La Commission européenne a présenté ce 26 novembre, devant le Parlement européen, les grandes lignes de son nouveau « plan de relance » des investissements publics. Cette initiative, qui est censée mobiliser directement et (surtout) indirectement 315 milliards EUR, survient à un moment on ne peut plus approprié. Cependant, l’impact économique du « Plan » sera probablement moins important que ne le suggère le montant précité. « Le diable étant dans les détails », cet impact dépend en effet intimement des modalités présidant à la mise en œuvre du « Plan » et de la rapidité de cette dernière.

Le « Plan Juncker » : les grandes lignes

Le principal aspect du « Plan », sur lequel se focalise la présente contribution, consiste à mobiliser au moins 315 milliards EUR portant principalement sur des projets d’infrastructures à long terme. Il ne s’agit cependant pas uniquement à proprement parler d’investissements publics. Le « package » repose sur un « seed fund » initialement de 21 milliards EUR, principalement à charge du budget de l’Union européenne et de la Banque européenne d’investissement (BEI). Ce montant de 21 milliards, auquel pourront se joindre d’autres contributions (publiques ou privées), alimenterait un « Fonds européen pour les investissements stratégiques » (EFSI) créé au sein du groupe BEI et ferait en quelque sorte office de levier permettant de mobiliser, à travers notamment un jeu de garanties et de prêts titrisés, de l’ordre de 300 milliards d’investissements émanant principalement du secteur privé.

La sélection des projets éligibles, qui seraient des « investissements stratégiques d’envergure européenne » présentant une haute « valeur sociétale et économique » et a priori peu susceptibles d’être spontanément mis en œuvre par le privé, serait assurée par un « Investment advisory hub » ou comité d’investissement indépendant. Le « Plan » se déploierait sur une période de trois ans et viserait notamment les infrastructures de transport, les réseaux numériques et les télécommunications, les réseaux d’énergie, la recherche et l’éducation. Un volant important, de l’ordre de 75 milliards EUR, serait par ailleurs canalisé vers les petites ou moyennes entreprises, notamment à travers la titrisation de leurs emprunts bancaires.
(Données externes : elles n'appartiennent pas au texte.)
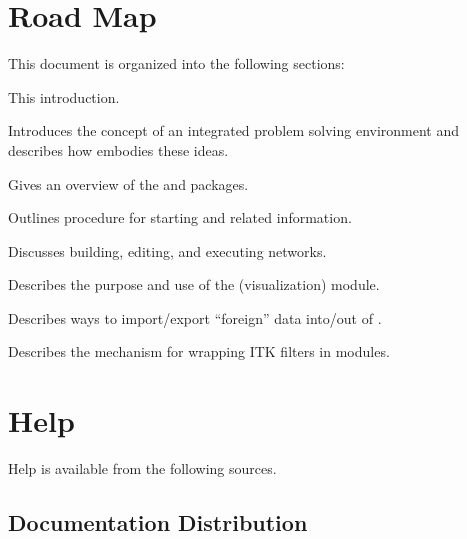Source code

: 

\section{Road Map}
\label{sec:roadmap}

This document is organized into the following sections:

\begin{description}
   This introduction.
  
   Introduces the concept of
  an integrated problem solving environment and describes how \SR{}
  embodies these ideas.
  
   Gives an overview
  of the \sr{} and \biopse{} packages.
  
   Outlines procedure
  for starting \sr{} and related information.

  Discusses building, editing, and executing
  networks.

  Describes the purpose and use of the \viewer{} (visualization) module.

  Describes ways to import/export ``foreign'' data into/out of \SR{}.

  Describes the mechanism for wrapping ITK filters in \sr{} modules.
\end{description}

\section{Help}
\label{sec:help}

Help is available from the following sources.

\subsection{Documentation Distribution}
Le « Plan Juncker » devrait être entériné lors de la réunion du Conseil européen des 18 et 19 décembre 2014. L’EFSI deviendrait opérationnel au plus tard à la mi-2015.

Une initiative ayant le mérite d’exister, dans un contexte justifiant pleinement des investissements publics accrus

On ne peut que féliciter la nouvelle Commission pour la célérité avec laquelle elle s’est saisie de ce dossier primordial. Une « relance » des investissements publics à l’échelle européenne est particulièrement bienvenue dans le présent contexte économique.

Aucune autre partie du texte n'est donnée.